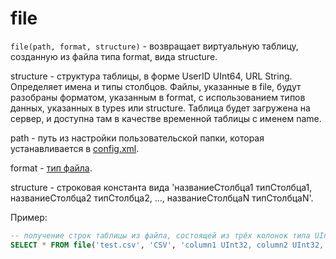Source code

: # file

`file(path, format, structure)` - возвращает виртуальную таблицу, созданную из файла типа format, вида structure.

structure - структура таблицы, в форме UserID UInt64, URL String. Определяет имена и типы столбцов.
Файлы, указанные в file, будут разобраны форматом, указанным в format, с использованием типов данных, указанных в types или structure. Таблица будет загружена на сервер, и доступна там в качестве временной таблицы с именем name.

path - путь из настройки пользовательской папки, которая устанавливается в [config.xml](../../../dbms/src/Server/config.xml).

format - [тип файла](../formats).

structure - строковая константа вида 'названиеСтолбца1 типСтолбца1, названиеСтолбца2 типСтолбца2, ..., названиеСтолбцаN типСтолбцаN'.

Пример:
```sql
-- получение строк таблицы из файла, состоящей из трёх колонок типа UInt32
SELECT * FROM file('test.csv', 'CSV', 'column1 UInt32, column2 UInt32, column3 UInt32') LIMIT 10
```
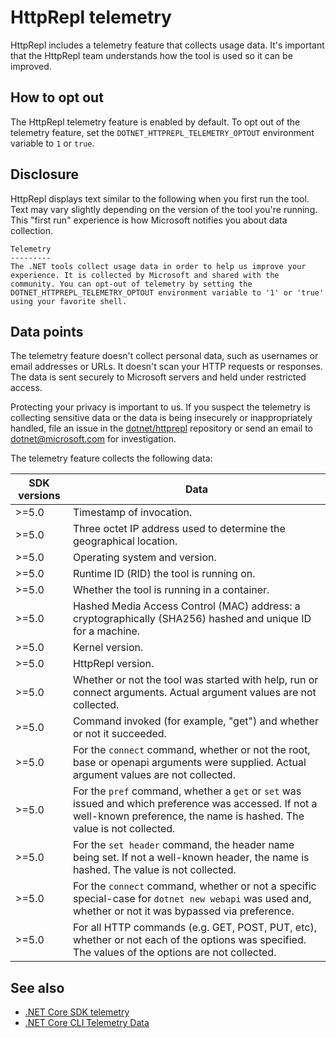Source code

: # HttpRepl telemetry

HttpRepl includes a telemetry feature that collects usage data. It's important that the HttpRepl team understands how the tool is used so it can be improved.

## How to opt out

The HttpRepl telemetry feature is enabled by default. To opt out of the telemetry feature, set the `DOTNET_HTTPREPL_TELEMETRY_OPTOUT` environment variable to `1` or `true`.

## Disclosure

HttpRepl displays text similar to the following when you first run the tool. Text may vary slightly depending on the version of the tool you're running. This "first run" experience is how Microsoft notifies you about data collection.

```console
Telemetry
---------
The .NET tools collect usage data in order to help us improve your experience. It is collected by Microsoft and shared with the community. You can opt-out of telemetry by setting the DOTNET_HTTPREPL_TELEMETRY_OPTOUT environment variable to '1' or 'true' using your favorite shell.
```

## Data points

The telemetry feature doesn't collect personal data, such as usernames or email addresses or URLs. It doesn't scan your HTTP requests or responses. The data is sent securely to Microsoft servers and held under restricted access.

Protecting your privacy is important to us. If you suspect the telemetry is collecting sensitive data or the data is being insecurely or inappropriately handled, file an issue in the [dotnet/httprepl](https://github.com/dotnet/httprepl/issues) repository or send an email to [dotnet@microsoft.com](mailto:dotnet@microsoft.com) for investigation.

The telemetry feature collects the following data:

| SDK versions | Data |
|--------------|------|
| >=5.0        | Timestamp of invocation. |
| >=5.0        | Three octet IP address used to determine the geographical location. |
| >=5.0        | Operating system and version. |
| >=5.0        | Runtime ID (RID) the tool is running on. |
| >=5.0        | Whether the tool is running in a container. |
| >=5.0        | Hashed Media Access Control (MAC) address: a cryptographically (SHA256) hashed and unique ID for a machine. |
| >=5.0        | Kernel version. |
| >=5.0        | HttpRepl version. |
| >=5.0        | Whether or not the tool was started with help, run or connect arguments. Actual argument values are not collected. |
| >=5.0        | Command invoked (for example, "get") and whether or not it succeeded. |
| >=5.0        | For the `connect` command, whether or not the root, base or openapi arguments were supplied. Actual argument values are not collected. |
| >=5.0        | For the `pref` command, whether a `get` or `set` was issued and which preference was accessed. If not a well-known preference, the name is hashed. The value is not collected. |
| >=5.0        | For the `set header` command, the header name being set. If not a well-known header, the name is hashed. The value is not collected. |
| >=5.0        | For the `connect` command, whether or not a specific special-case for `dotnet new webapi` was used and, whether or not it was bypassed via preference. |
| >=5.0        | For all HTTP commands (e.g. GET, POST, PUT, etc), whether or not each of the options was specified. The values of the options are not collected. |

## See also

- [.NET Core SDK telemetry](https://docs.microsoft.com/en-us/dotnet/core/tools/telemetry)
- [.NET Core CLI Telemetry Data](https://dotnet.microsoft.com/platform/telemetry)
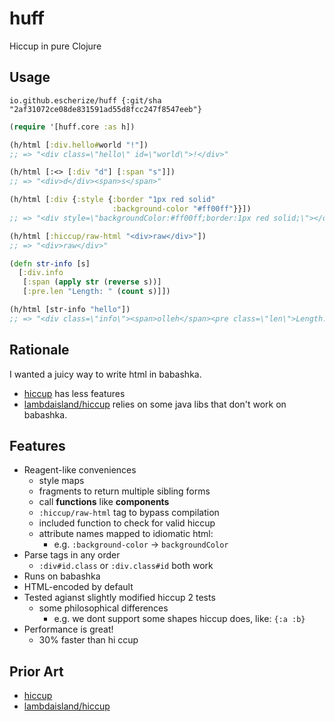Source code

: # huff

Hiccup in pure Clojure

## Usage

`io.github.escherize/huff {:git/sha "2af31072ce08de831591ad55d8fcc247f8547eeb"}`

``` clojure
(require '[huff.core :as h])

(h/html [:div.hello#world "!"])
;; => "<div class=\"hello\" id=\"world\">!</div>"

(h/html [:<> [:div "d"] [:span "s"]])
;; => "<div>d</div><span>s</span>"

(h/html [:div {:style {:border "1px red solid"
                       :background-color "#ff00ff"}}])
;; => "<div style=\"backgroundColor:#ff00ff;border:1px red solid;\"></div>"

(h/html [:hiccup/raw-html "<div>raw</div>"])
;; => "<div>raw</div>"

(defn str-info [s]
  [:div.info
   [:span (apply str (reverse s))]
   [:pre.len "Length: " (count s)]])

(h/html [str-info "hello"])
;; => "<div class=\"info\"><span>olleh</span><pre class=\"len\">Length: 5</pre></div>"
```

## Rationale

I wanted a juicy way to write html in babashka.

- [hiccup](https://github.com/weavejester/hiccup) has less features
- [lambdaisland/hiccup](https://github.com/lambdaisland/hiccup) relies on some java libs that don't work on babashka.

## Features

- Reagent-like conveniences
  - style maps
  - fragments to return multiple sibling forms
  - call **functions** like **components**
   - `:hiccup/raw-html` tag to bypass compilation
  - included function to check for valid hiccup
  - attribute names mapped to idiomatic html:
    - e.g. `:background-color` -> `backgroundColor`
- Parse tags in any order
  - `:div#id.class` or `:div.class#id` both work
- Runs on babashka
- HTML-encoded by default
- Tested agianst slightly modified hiccup 2 tests
  - some philosophical differences
    - e.g. we dont support some shapes hiccup does, like: `{:a :b}`
- Performance is great!
  - 30% faster than hi
ccup

## Prior Art

- [hiccup](https://github.com/weavejester/hiccup)
- [lambdaisland/hiccup](https://github.com/lambdaisland/hiccup)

_Work required_
Copy out precisely the lines from the line with "- [hiccup](https://github.com/weavejester/hiccup) has" to the line with "- attribute names" in the material above, including those two lines and omitting all the rest.

_Reply to the task_
- [hiccup](https://github.com/weavejester/hiccup) has less features
- [lambdaisland/hiccup](https://github.com/lambdaisland/hiccup) relies on some java libs that don't work on babashka.

## Features

- Reagent-like conveniences
  - style maps
  - fragments to return multiple sibling forms
  - call **functions** like **components**
   - `:hiccup/raw-html` tag to bypass compilation
  - included function to check for valid hiccup
  - attribute names mapped to idiomatic html:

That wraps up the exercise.